IDOW Night three or: the night Irish Mythen asked about my relationship status
There’s a story to go along with that headline, and I’ll get to it eventually – I promise.
Bluegrass matinee with Big Country Ramblers
This was a neat one. Seven Bays hosted these guys (six of them today, but they’re usually a bigger group) in an early afternoon show that was unique because of the genre of music they played. Bluegrass is a style of music I was first exposed to at a very early age since my grandfather used to give me cassette tapes (remember those…?) that featured bluegrass artists. Needless to say, I enjoyed this one – the energy was spot on. And just when I thought it couldn’t get any better… surprise! Sarah Jane Scouten came out and played a few tunes with them. Judging by the fact that she gave them chords for a few songs right before they started playing, a lot of the music was worked out on the fly. I’m so impressed whenever I see musicians capable of doing that. It’s a good thing they can, because they’ll be hosting an open mic event on Jan. 29 at Gus’ Pub when they say they’ll “back any song.” I’ll be there if anyone cares to join.

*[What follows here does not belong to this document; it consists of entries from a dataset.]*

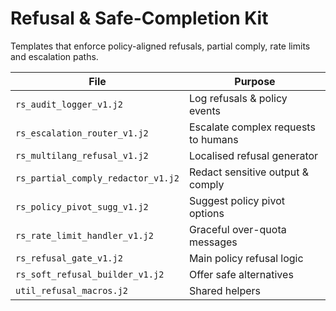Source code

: # Refusal & Safe-Completion Kit

Templates that enforce policy-aligned refusals, partial comply, rate limits and escalation paths.

| File | Purpose |
|------|---------|
| `rs_audit_logger_v1.j2` | Log refusals & policy events |
| `rs_escalation_router_v1.j2` | Escalate complex requests to humans |
| `rs_multilang_refusal_v1.j2` | Localised refusal generator |
| `rs_partial_comply_redactor_v1.j2` | Redact sensitive output & comply |
| `rs_policy_pivot_sugg_v1.j2` | Suggest policy pivot options |
| `rs_rate_limit_handler_v1.j2` | Graceful over-quota messages |
| `rs_refusal_gate_v1.j2` | Main policy refusal logic |
| `rs_soft_refusal_builder_v1.j2` | Offer safe alternatives |
| `util_refusal_macros.j2` | Shared helpers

The music didn’t start up again today until after dinner at the Carleton. Because of an unfortunately scheduled shift at work, I couldn’t get to the first two performances of the evening. But I’m so glad I made it out for the final two.
Whoa, the Carleton was packed tonight. I could hardly move around. Luckily, I’m still young, so I had no trouble sitting on the ground in front of the stage for most of the evening.
Andrea performed tracks from her new album “Nuda” – she described it as a “downer of an album” – which was available for pre-purchase at the show (its actual release date is Jan. 27). She played barefoot, and I couldn’t have been happier when she told “all the chatterboxes at the back” to shut up. If you read my review from last night, you may remember I wasn’t too happy about that whole situation. Andrea was on point tonight; she played off the audience and they responded well to her energy, gladly doing their part when asked to sing along near the end of the set. Her Italian heritage shined through when she performed “Caruso” – originally by Italian singer-songwriter Lucio Dalla – which I couldn’t understand a word of, but it sure did a great job reminding me how beautiful the language is. She brought a new guitar with her tonight that she named “Danny” and referred to it as her new boyfriend. It sounded to me like they’re getting along just fine; the “honeymoon” phase is the best, after all.
I don’t usually swear when I write (I once wrote an article about swearing in the media, and only dropped the f-bomb once). But the only thing that came to mind when Irish took the stage and belted out her first song was, “holy shit, she’s incredible,” so I figured I may as well be honest and write that thought exactly how it first came to my mind. She’s one of the strongest vocalists I’ve heard in a long time – and from listening to some of her recordings, I can tell you that you need to see her live, because they don’t always do her voice justice. She recently toured with Melissa Etheridge and is up for Artist of the Year at the upcoming International Folk Music Awards. Not only did she have to deal with Air Canada losing her luggage earlier today (typical), there were also some tech issues during her set, which she overcame with ease by disregarding the microphone and amps for an entire song while the bugs were worked out. The crowd at the Carleton was hanging off every word she sang. My favourites? “Gypsy Dancer,” and her encore number, a brilliant cover of Van Morrison’s “Into the Mystic.” Do yourselves a favour and give her a listen.
Now on to my story: at one point during Irish’s set, she motioned for me to come up on stage and undo the knot in her scarf. As I did, she asked my name… and then asked me if I was single (I am, although as she later quipped, I’m not her type!). She then relayed my relationship status to the entire crowd. It was quite a scene. I may have had too much fun tonight. There’s photo evidence of this moment, thanks to Kimberly Sinclair:
— Kimberly A. Sinclair (@kimberlysinc) January 22, 2017
To wrap things up, let me say that IDOW is a special kind of festival. Hosting an event like this at smaller, intimate venues allow for people to really interact with and experience the personalities of its artists. I wish more festivals were like this one.
As always, I’d like to give a big shout out to all those responsible for putting on this event; the organizers, volunteers, sponsors, and of course, all those who came out to support the arts and live Canadian music.